■ What to do
Each line below must be transcribed exactly, and no picture may appear in the transcription.

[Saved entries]
--------------------------------------------------
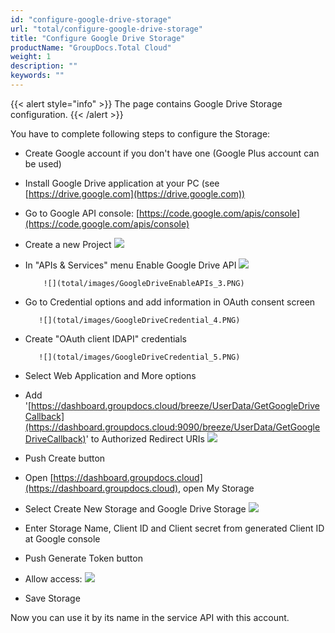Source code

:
 ```yaml
---
id: "configure-google-drive-storage"
url: "total/configure-google-drive-storage"
title: "Configure Google Drive Storage"
productName: "GroupDocs.Total Cloud"
weight: 1
description: ""
keywords: ""
---
```


{{< alert style="info" >}}
The page contains Google Drive Storage configuration.
{{< /alert >}}

You have to complete following steps to configure the Storage:

* Create Google account if you don't have one (Google Plus account can be used)
* Install Google Drive application at your PC (see [https://drive.google.com](https://drive.google.com))
* Go to Google API console: [https://code.google.com/apis/console](https://code.google.com/apis/console)
* Create a new Project
![](total/images/GoogleDriveCreateProject_1.PNG)
* In "APIs & Services" menu Enable Google Drive API
![](total/images/GoogleDriveEnableAPIs_2.PNG)

          ![](total/images/GoogleDriveEnableAPIs_3.PNG)

* Go to Credential options and add information in OAuth consent screen

         ![](total/images/GoogleDriveCredential_4.PNG)

* Create "OAuth client IDAPI" credentials

         ![](total/images/GoogleDriveCredential_5.PNG)

* Select Web Application and More options
* Add '[https://dashboard.groupdocs.cloud/breeze/UserData/GetGoogleDriveCallback](https://dashboard.groupdocs.cloud:9090/breeze/UserData/GetGoogleDriveCallback)' to Authorized Redirect URIs
![](total/images/GoogleDriveCredential_6.PNG)
* Push Create button
* Open [https://dashboard.groupdocs.cloud](https://dashboard.groupdocs.cloud), open My Storage
* Select Create New Storage and Google Drive Storage
![](total/images/StorageList.PNG)
* Enter Storage Name, Client ID and Client secret from generated Client ID at Google console
* Push Generate Token button
* Allow access:
![](total/images/GoogleDriveAccess_7.PNG)
* Save Storage

Now you can use it by its name in the service API with this account.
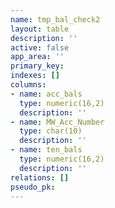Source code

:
 ```yaml
---
name: tmp_bal_check2
layout: table
description: ''
active: false
app_area: ''
primary_key: 
indexes: []
columns:
- name: acc_bals
  type: numeric(16,2)
  description: ''
- name: MW_Acc_Number
  type: char(10)
  description: ''
- name: ten_bals
  type: numeric(16,2)
  description: ''
relations: []
pseudo_pk: 
---
```


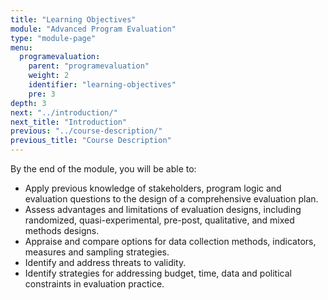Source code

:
 ```yaml
---
title: "Learning Objectives"
module: "Advanced Program Evaluation"
type: "module-page"
menu:
  programevaluation:
    parent: "programevaluation"
    weight: 2
    identifier: "learning-objectives"
    pre: 3
depth: 3
next: "../introduction/"
next_title: "Introduction"
previous: "../course-description/"
previous_title: "Course Description"
---
```


By the end of the module, you will be able to:

* Apply previous knowledge of stakeholders, program logic and evaluation questions to the design of a comprehensive evaluation plan.
* Assess advantages and limitations of evaluation designs, including randomized, quasi-experimental, pre-post, qualitative, and mixed methods designs.
* Appraise and compare options for data collection methods, indicators, measures and sampling strategies.
* Identify and address threats to validity.
* Identify strategies for addressing budget, time, data and political constraints in evaluation practice.


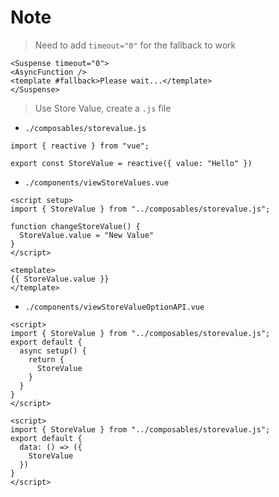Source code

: # Note

> Need to add `timeout="0"` for the fallback to work
```vue
<Suspense timeout="0">
<AsyncFunction />
<template #fallback>Please wait...</template>
</Suspense>
```

> Use Store Value, create a `.js` file

- `./composables/storevalue.js`
```vue
import { reactive } from "vue";

export const StoreValue = reactive({ value: "Hello" })
```

- `./components/viewStoreValues.vue`
```vue
<script setup>
import { StoreValue } from "../composables/storevalue.js";

function changeStoreValue() {
  StoreValue.value = "New Value"
}
</script>

<template>
{{ StoreValue.value }}
</template>
```

- `./components/viewStoreValueOptionAPI.vue`
```vue
<script>
import { StoreValue } from "../composables/storevalue.js";
export default {
  async setup() {
    return {
      StoreValue
    }
  }
}
</script>
```

```vue
<script>
import { StoreValue } from "../composables/storevalue.js";
export default {
  data: () => ({
    StoreValue
  })
}
</script>
```
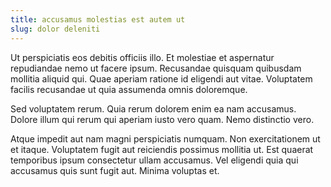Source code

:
 ```yaml
---
title: accusamus molestias est autem ut
slug: dolor deleniti
---
```


Ut perspiciatis eos debitis officiis illo. Et molestiae et aspernatur repudiandae nemo ut facere ipsum. Recusandae quisquam quibusdam mollitia aliquid qui. Quae aperiam ratione id eligendi aut vitae. Voluptatem facilis recusandae ut quia assumenda omnis doloremque.

Sed voluptatem rerum. Quia rerum dolorem enim ea nam accusamus. Dolore illum qui rerum qui aperiam iusto vero quam. Nemo distinctio vero.

Atque impedit aut nam magni perspiciatis numquam. Non exercitationem ut et itaque. Voluptatem fugit aut reiciendis possimus mollitia ut. Est quaerat temporibus ipsum consectetur ullam accusamus. Vel eligendi quia qui accusamus quis sunt fugit aut. Minima voluptas et.
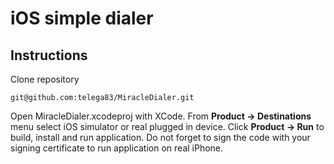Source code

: # iOS simple dialer

## Instructions
Clone repository
```
git@github.com:telega83/MiracleDialer.git
```
Open MiracleDialer.xcodeproj with XCode. From **Product -> Destinations** menu select iOS simulator or real plugged in device. Click **Product -> Run** to build, install and run application.
Do not forget to sign the code with your signing certificate to run application on real iPhone.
--------------------------------------------------
■ Solved exercise
Source code

:
 ```yaml
---
id: "configure-google-drive-storage"
url: "total/configure-google-drive-storage"
title: "Configure Google Drive Storage"
productName: "GroupDocs.Total Cloud"
weight: 1
description: ""
keywords: ""
---
```


{{< alert style="info" >}}
The page contains Google Drive Storage configuration.
{{< /alert >}}

You have to complete following steps to configure the Storage:

* Create Google account if you don't have one (Google Plus account can be used)
* Install Google Drive application at your PC (see [https://drive.google.com](https://drive.google.com))
* Go to Google API console: [https://code.google.com/apis/console](https://code.google.com/apis/console)
* Create a new Project
![](total/images/GoogleDriveCreateProject_1.PNG)
* In "APIs & Services" menu Enable Google Drive API
![](total/images/GoogleDriveEnableAPIs_2.PNG)

          ![](total/images/GoogleDriveEnableAPIs_3.PNG)

* Go to Credential options and add information in OAuth consent screen

         ![](total/images/GoogleDriveCredential_4.PNG)

* Create "OAuth client IDAPI" credentials

         ![](total/images/GoogleDriveCredential_5.PNG)

* Select Web Application and More options
* Add '[https://dashboard.groupdocs.cloud/breeze/UserData/GetGoogleDriveCallback](https://dashboard.groupdocs.cloud:9090/breeze/UserData/GetGoogleDriveCallback)' to Authorized Redirect URIs
![](total/images/GoogleDriveCredential_6.PNG)
* Push Create button
* Open [https://dashboard.groupdocs.cloud](https://dashboard.groupdocs.cloud), open My Storage
* Select Create New Storage and Google Drive Storage
![](total/images/StorageList.PNG)
* Enter Storage Name, Client ID and Client secret from generated Client ID at Google console
* Push Generate Token button
* Allow access:
![](total/images/GoogleDriveAccess_7.PNG)
* Save Storage

Now you can use it by its name in the service API with this account.
Source code

:
 ```yaml
---
name: tmp_bal_check2
layout: table
description: ''
active: false
app_area: ''
primary_key: 
indexes: []
columns:
- name: acc_bals
  type: numeric(16,2)
  description: ''
- name: MW_Acc_Number
  type: char(10)
  description: ''
- name: ten_bals
  type: numeric(16,2)
  description: ''
relations: []
pseudo_pk: 
---
```


Source code

:
 ```yaml
---
title: "Learning Objectives"
module: "Advanced Program Evaluation"
type: "module-page"
menu:
  programevaluation:
    parent: "programevaluation"
    weight: 2
    identifier: "learning-objectives"
    pre: 3
depth: 3
next: "../introduction/"
next_title: "Introduction"
previous: "../course-description/"
previous_title: "Course Description"
---
```


By the end of the module, you will be able to:

* Apply previous knowledge of stakeholders, program logic and evaluation questions to the design of a comprehensive evaluation plan.
* Assess advantages and limitations of evaluation designs, including randomized, quasi-experimental, pre-post, qualitative, and mixed methods designs.
* Appraise and compare options for data collection methods, indicators, measures and sampling strategies.
* Identify and address threats to validity.
* Identify strategies for addressing budget, time, data and political constraints in evaluation practice.


Source code

: # Note

> Need to add `timeout="0"` for the fallback to work
```vue
<Suspense timeout="0">
<AsyncFunction />
<template #fallback>Please wait...</template>
</Suspense>
```

> Use Store Value, create a `.js` file

- `./composables/storevalue.js`
```vue
import { reactive } from "vue";

export const StoreValue = reactive({ value: "Hello" })
```

- `./components/viewStoreValues.vue`
```vue
<script setup>
import { StoreValue } from "../composables/storevalue.js";

function changeStoreValue() {
  StoreValue.value = "New Value"
}
</script>

<template>
{{ StoreValue.value }}
</template>
```

- `./components/viewStoreValueOptionAPI.vue`
```vue
<script>
import { StoreValue } from "../composables/storevalue.js";
export default {
  async setup() {
    return {
      StoreValue
    }
  }
}
</script>
```

```vue
<script>
import { StoreValue } from "../composables/storevalue.js";
export default {
  data: () => ({
    StoreValue
  })
}
</script>
```
Source code

:
 ```yaml
---
title: accusamus molestias est autem ut
slug: dolor deleniti
---
```


Ut perspiciatis eos debitis officiis illo. Et molestiae et aspernatur repudiandae nemo ut facere ipsum. Recusandae quisquam quibusdam mollitia aliquid qui. Quae aperiam ratione id eligendi aut vitae. Voluptatem facilis recusandae ut quia assumenda omnis doloremque.

Sed voluptatem rerum. Quia rerum dolorem enim ea nam accusamus. Dolore illum qui rerum qui aperiam iusto vero quam. Nemo distinctio vero.

Atque impedit aut nam magni perspiciatis numquam. Non exercitationem ut et itaque. Voluptatem fugit aut reiciendis possimus mollitia ut. Est quaerat temporibus ipsum consectetur ullam accusamus. Vel eligendi quia qui accusamus quis sunt fugit aut. Minima voluptas et.
Source code

: # iOS simple dialer

## Instructions
Clone repository
```
git@github.com:telega83/MiracleDialer.git
```
Open MiracleDialer.xcodeproj with XCode. From **Product -> Destinations** menu select iOS simulator or real plugged in device. Click **Product -> Run** to build, install and run application.
Do not forget to sign the code with your signing certificate to run application on real iPhone.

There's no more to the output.